Dabei dachte ich an jemanden, denn ich auf dem direkten Weg - also ohne größeren Umweg - einladen kann


----------



## Klausoleum (22. Oktober 2010)

Ich halt mal dagegen ;-) Obwohl ich lieber kein Regen haben wollen würd...

Aber man kann das Wetter nun mal nicht beeinflussen!
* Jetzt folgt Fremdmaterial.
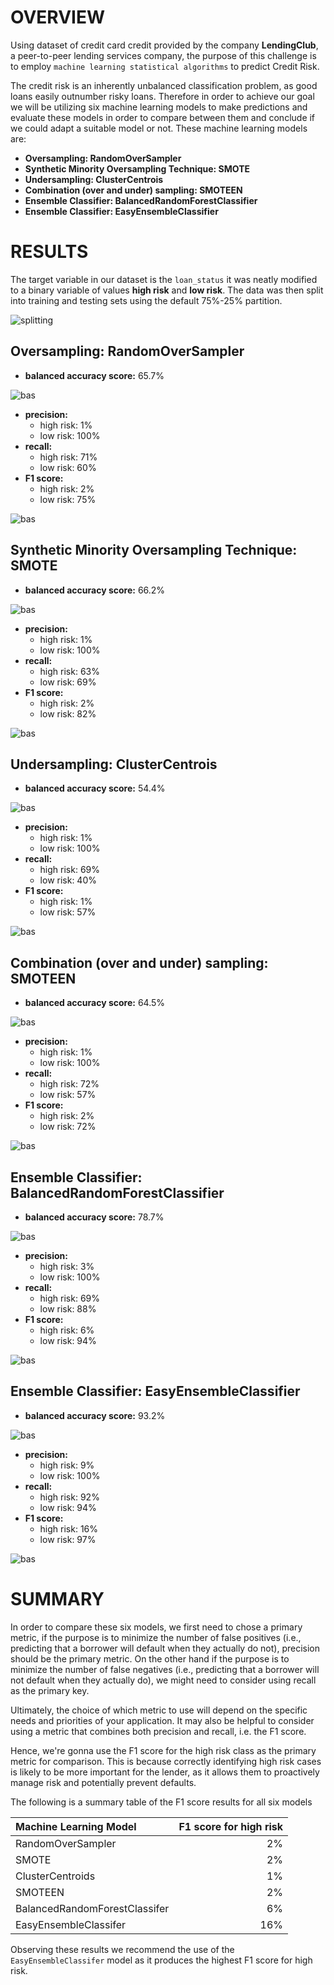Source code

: # OVERVIEW

Using dataset of credit card credit provided by the company **LendingClub**, a peer-to-peer lending services company, the purpose of this challenge is to employ `machine learning statistical algorithms` to predict Credit Risk.

The credit risk is an inherently unbalanced classification problem, as good loans easily outnumber risky loans. Therefore in order to achieve our goal we will be utilizing six machine learning models to make predictions and evaluate these models in order to compare between them and conclude if we could adapt a suitable model or not. These machine learning models are:

- **Oversampling: RandomOverSampler**
- **Synthetic Minority Oversampling Technique: SMOTE**
- **Undersampling: ClusterCentrois**
- **Combination (over and under) sampling: SMOTEEN**
- **Ensemble Classifier: BalancedRandomForestClassifier**
- **Ensemble Classifier: EasyEnsembleClassifier**

# RESULTS

The target variable in our dataset is the `loan_status` it was neatly modified to a binary variable of values **high risk** and **low risk**.
The data was then split into training and testing sets using the default 75%-25% partition.

![splitting](/Images/splitting.PNG)

## Oversampling: RandomOverSampler

* **balanced accuracy score:** 65.7%

![bas](/Images/os_bas.PNG)

* **precision:**
    * high risk: 1%
    * low risk: 100%
* **recall:**
    * high risk: 71%
    * low risk: 60%
* **F1 score:**
    * high risk: 2%
    * low risk: 75%

![bas](/Images/os_cri.PNG)

## Synthetic Minority Oversampling Technique: SMOTE

* **balanced accuracy score:** 66.2%

![bas](/Images/s_bas.PNG)

* **precision:**
    * high risk: 1%
    * low risk: 100%
* **recall:**
    * high risk: 63%
    * low risk: 69%
* **F1 score:**
    * high risk: 2%
    * low risk: 82%

![bas](/Images/s_cri.PNG)

## Undersampling: ClusterCentrois

* **balanced accuracy score:** 54.4%

![bas](/Images/u_bas.PNG)

* **precision:**
    * high risk: 1%
    * low risk: 100%
* **recall:**
    * high risk: 69%
    * low risk: 40%
* **F1 score:**
    * high risk: 1%
    * low risk: 57%

![bas](/Images/u_cri.PNG)

## Combination (over and under) sampling: SMOTEEN

* **balanced accuracy score:** 64.5%

![bas](/Images/c_bas.PNG)

* **precision:**
    * high risk: 1%
    * low risk: 100%
* **recall:**
    * high risk: 72%
    * low risk: 57%
* **F1 score:**
    * high risk: 2%
    * low risk: 72%

![bas](/Images/c_cri.PNG)

## Ensemble Classifier: BalancedRandomForestClassifier

* **balanced accuracy score:** 78.7%

![bas](/Images/b_bas.PNG)

* **precision:**
    * high risk: 3%
    * low risk: 100%
* **recall:**
    * high risk: 69%
    * low risk: 88%
* **F1 score:**
    * high risk: 6%
    * low risk: 94%

![bas](/Images/b_cri.PNG)

## Ensemble Classifier: EasyEnsembleClassifier

* **balanced accuracy score:** 93.2%

![bas](/Images/n_bas.PNG)

* **precision:**
    * high risk: 9%
    * low risk: 100%
* **recall:**
    * high risk: 92%
    * low risk: 94%
* **F1 score:**
    * high risk: 16%
    * low risk: 97%

![bas](/Images/n_cri.PNG)

# SUMMARY

In order to compare these six models, we first need to chose a primary metric, if the purpose is to minimize the number of false positives (i.e., predicting that a borrower will default when they actually do not), precision should be the primary metric. On the other hand if the purpose is to minimize the number of false negatives (i.e., predicting that a borrower will not default when they actually do), we might need to consider using recall as the primary key.

Ultimately, the choice of which metric to use will depend on the specific needs and priorities of your application. It may also be helpful to consider using a metric that combines both precision and recall, i.e. the F1 score.

Hence, we're gonna use the F1 score for the high risk class as the primary metric for comparison. This is because correctly identifying high risk cases is likely to be more important for the lender, as it allows them to proactively manage risk and potentially prevent defaults.

The following is a summary table of the F1 score results for all six models

**Machine Learning Model** | **F1 score for high risk** 
| :--- | ---: 
RandomOverSampler  | 2% 
SMOTE  | 2%
ClusterCentroids  | 1% 
SMOTEEN  | 2% 
BalancedRandomForestClassifer  | 6% 
EasyEnsembleClassifer  | 16%

Observing these results we recommend the use of the `EasyEnsembleClassifer` model as it produces the highest F1 score for high risk.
Und wenn man sich das Radar ansieht, kann man den Regen schon sehen. ZZ bei Frankreich iwo...


----------



## 3-eleven (22. Oktober 2010)

Wie Kachelmann-Wetter??? Seit der Chef dort im Knast sitzt, feiern die Angestellten bestimmt den ganzen Tag und hauen sich schon Vormittags den Wodka in den Kopf. So kommt dann so eine Prognose heraus. 

Also kein Grund zur Sorge


----------



## Klausoleum (22. Oktober 2010)

schön wenns so ist  dann freu ich mich auch drüber dass ich doch biken darf


----------



## Tobilas (22. Oktober 2010)

So ganz einig sind sie sich nicht, WANN der Regen kommen soll. DAS er kommt steht fest. Wer Bock hat auf viel Lesen, der kann sich die tägliche Auskunft des DWD mal zu Gemüte führen:
Regionenwetter-aktuell
ausgegeben vom Nationalen Warnzentrum in Offenbach am Freitag, 22.10.2010, 11:30 Uhr

Wechselhaft und trocken bei 7 bis 11 Grad.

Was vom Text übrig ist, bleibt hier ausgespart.